Michels and Baime. The opinion of the court was delivered by Michels, P.J.A.D.
The judgment of the Law Division, Probate Part, entered in favor of plaintiff Lester Danelczyk, Jr., also known as Lester E. Danelczyk, Executor of the Estate of Lester Danelczyk, Sr., is affirmed substantially for the reasons expressed by Judge Lesemann in his oral opinion of June 16, 1992. Judge Lesemann found that the life estate bequeathed to defendant Bertha Tynek by the Last Will and Testament of Lester Danelczyk, Sr. was a life estate in the second floor apartment referred to as the larger apartment located on the second floor of premises designated 616 River Drive, Garfield, New Jersey and did not include the second floor apartment referred to as the smaller apartment or the first floor of the premises.

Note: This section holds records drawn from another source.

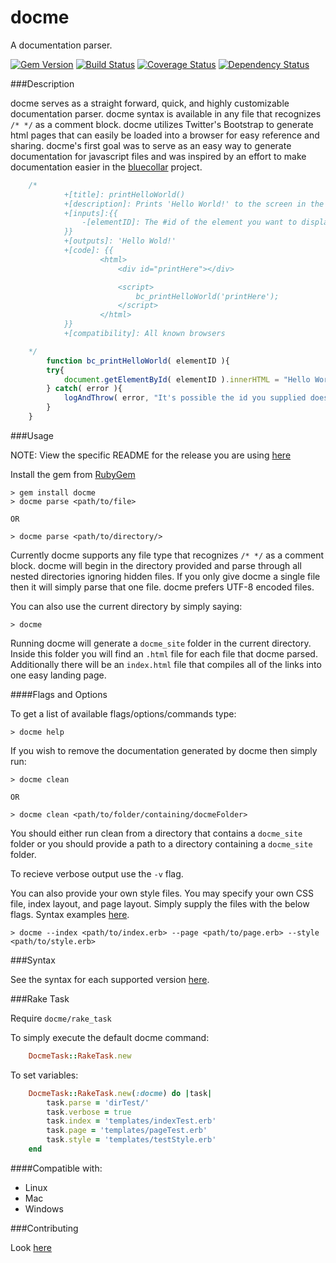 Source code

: docme
=====

A documentation parser.

[![Gem Version](https://badge.fury.io/rb/docme.svg)](http://badge.fury.io/rb/docme) [![Build Status](https://travis-ci.org/philosowaffle/docme.svg?branch=master)](https://travis-ci.org/philosowaffle/docme) [![Coverage Status](https://coveralls.io/repos/philosowaffle/docme/badge.png)](https://coveralls.io/r/philosowaffle/docme) [![Dependency Status](https://gemnasium.com/philosowaffle/docme.svg)](https://gemnasium.com/philosowaffle/docme)

###Description

docme serves as a straight forward, quick, and highly customizable documentation parser.  docme syntax is available in any file that recognizes `/* */` as a comment block.  docme utilizes Twitter's Bootstrap to generate html pages that can easily be loaded into a browser for easy reference and sharing.  docme's first goal was to serve as an easy way to generate documentation for javascript files and was inspired by an effort to make documentation easier in the [bluecollar](https://github.com/philosowaffle/bluecollar) project.

```javascript
    /*
            +[title]: printHelloWorld()
            +[description]: Prints 'Hello World!' to the screen in the given element.
            +[inputs]:{{
                -[elementID]: The #id of the element you want to display the output in
            }}
            +[outputs]: 'Hello Wold!'
            +[code]: {{
                    <html>
                        <div id="printHere"></div>

                        <script>
                            bc_printHelloWorld('printHere');
                        </script>
                    </html>
            }}
            +[compatibility]: All known browsers

    */
        function bc_printHelloWorld( elementID ){
        try{
            document.getElementById( elementID ).innerHTML = "Hello World!";
        } catch( error ){
            logAndThrow( error, "It's possible the id you supplied does not exist." );
        }
    }
```

###Usage

NOTE: View the specific README for the release you are using [here](https://github.com/philosowaffle/docme/releases)

Install the gem from [RubyGem](https://rubygems.org/gems/docme)

    > gem install docme
    > docme parse <path/to/file>

    OR

    > docme parse <path/to/directory/>

Currently docme supports any file type that recognizes `/* */` as a comment block.  docme will begin in the directory provided and parse through all nested directories ignoring hidden files.  If you only give docme a single file then it will simply parse that one file.  docme prefers UTF-8 encoded files.

You can also use the current directory by simply saying:

    > docme

Running docme will generate a `docme_site` folder in the current directory.  Inside this folder you will find an `.html` file for each file that docme parsed.  Additionally there will be an `index.html` file that compiles all of the links into one easy landing page.

####Flags and Options

To get a list of available flags/options/commands type:

    > docme help

If you wish to remove the documentation generated by docme then simply run:

    > docme clean

    OR

    > docme clean <path/to/folder/containing/docmeFolder>

You should either run clean from a directory that contains a `docme_site` folder or you should provide a path to a directory containing a `docme_site` folder.

 To recieve verbose output use the `-v` flag.

 You can also provide your own style files.  You may specify your own CSS file, index layout, and page layout.  Simply supply the files with the below flags.  Syntax examples [here](https://github.com/philosowaffle/docme/wiki/Docme-Syntax-v2.0.1).

    > docme --index <path/to/index.erb> --page <path/to/page.erb> --style <path/to/style.erb>

###Syntax

See the syntax for each supported version [here](https://github.com/philosowaffle/docme/wiki).


###Rake Task

Require `docme/rake_task`

To simply execute the default docme command:

```ruby
    DocmeTask::RakeTask.new
```

To set variables:

```ruby
    DocmeTask::RakeTask.new(:docme) do |task|
        task.parse = 'dirTest/'
        task.verbose = true
        task.index = 'templates/indexTest.erb'
        task.page = 'templates/pageTest.erb'
        task.style = 'templates/testStyle.erb'
    end
```

####Compatible with:

* Linux
* Mac
* Windows


###Contributing

Look [here](https://github.com/philosowaffle/docme/wiki/Contributing)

We are satisfied from our study of the record and the arguments presented that there is sufficient credible evidence in the record as a whole to support the findings and Conclusions of the trial court and we discern no good reason or justification for disturbing them. See Leimgruber v. Claridge Assocs., Ltd., 73 N.J. 450, 455-56, 375 A.2d 652 (1977); Rova Farms Resort v. Investors Ins. Co., 65 N.J. 474, 483-84, 323 A.2d 495 (1974); State v. Johnson, 42 N.J. 146, 162, 199 A.2d 809 (1964); see also R. 2:11-3(e)(1)(A). Moreover, all of the issues of law raised are clearly without merit. R. 2:11-3(e)(1)(E).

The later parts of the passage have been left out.